DATA SUPPLIED>
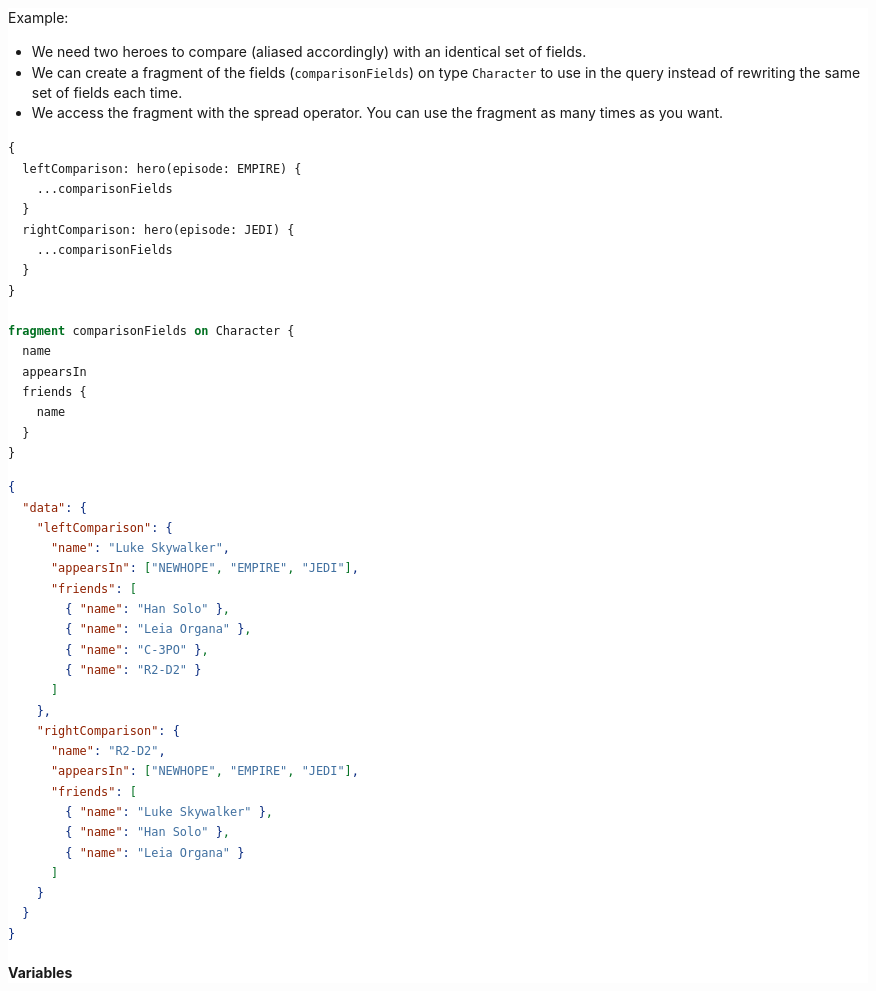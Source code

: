 Example:

- We need two heroes to compare (aliased accordingly) with an identical set of fields.
- We can create a fragment of the fields (`comparisonFields`) on type `Character` to use in the query instead of rewriting the same set of fields each time.
- We access the fragment with the spread operator. You can use the fragment as many times as you want.

```graphql
{ 
  leftComparison: hero(episode: EMPIRE) { 
    ...comparisonFields 
  } 
  rightComparison: hero(episode: JEDI) { 
    ...comparisonFields 
  } 
}

fragment comparisonFields on Character { 
  name 
  appearsIn 
  friends { 
    name 
  } 
}
```

```json
{
  "data": {
    "leftComparison": {
      "name": "Luke Skywalker",
      "appearsIn": ["NEWHOPE", "EMPIRE", "JEDI"],
      "friends": [
        { "name": "Han Solo" },
        { "name": "Leia Organa" },
        { "name": "C-3PO" },
        { "name": "R2-D2" }
      ]
    },
    "rightComparison": {
      "name": "R2-D2",
      "appearsIn": ["NEWHOPE", "EMPIRE", "JEDI"],
      "friends": [
        { "name": "Luke Skywalker" },
        { "name": "Han Solo" },
        { "name": "Leia Organa" }
      ]
    }
  }
}
```

#### Variables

ABOUT THIS TASK> Drop every picture, then write out the remaining entries above exactly as they appear.

RESULT>
Source code

: Example:

- We need two heroes to compare (aliased accordingly) with an identical set of fields.
- We can create a fragment of the fields (`comparisonFields`) on type `Character` to use in the query instead of rewriting the same set of fields each time.
- We access the fragment with the spread operator. You can use the fragment as many times as you want.

```graphql
{ 
  leftComparison: hero(episode: EMPIRE) { 
    ...comparisonFields 
  } 
  rightComparison: hero(episode: JEDI) { 
    ...comparisonFields 
  } 
}

fragment comparisonFields on Character { 
  name 
  appearsIn 
  friends { 
    name 
  } 
}
```

```json
{
  "data": {
    "leftComparison": {
      "name": "Luke Skywalker",
      "appearsIn": ["NEWHOPE", "EMPIRE", "JEDI"],
      "friends": [
        { "name": "Han Solo" },
        { "name": "Leia Organa" },
        { "name": "C-3PO" },
        { "name": "R2-D2" }
      ]
    },
    "rightComparison": {
      "name": "R2-D2",
      "appearsIn": ["NEWHOPE", "EMPIRE", "JEDI"],
      "friends": [
        { "name": "Luke Skywalker" },
        { "name": "Han Solo" },
        { "name": "Leia Organa" }
      ]
    }
  }
}
```

#### Variables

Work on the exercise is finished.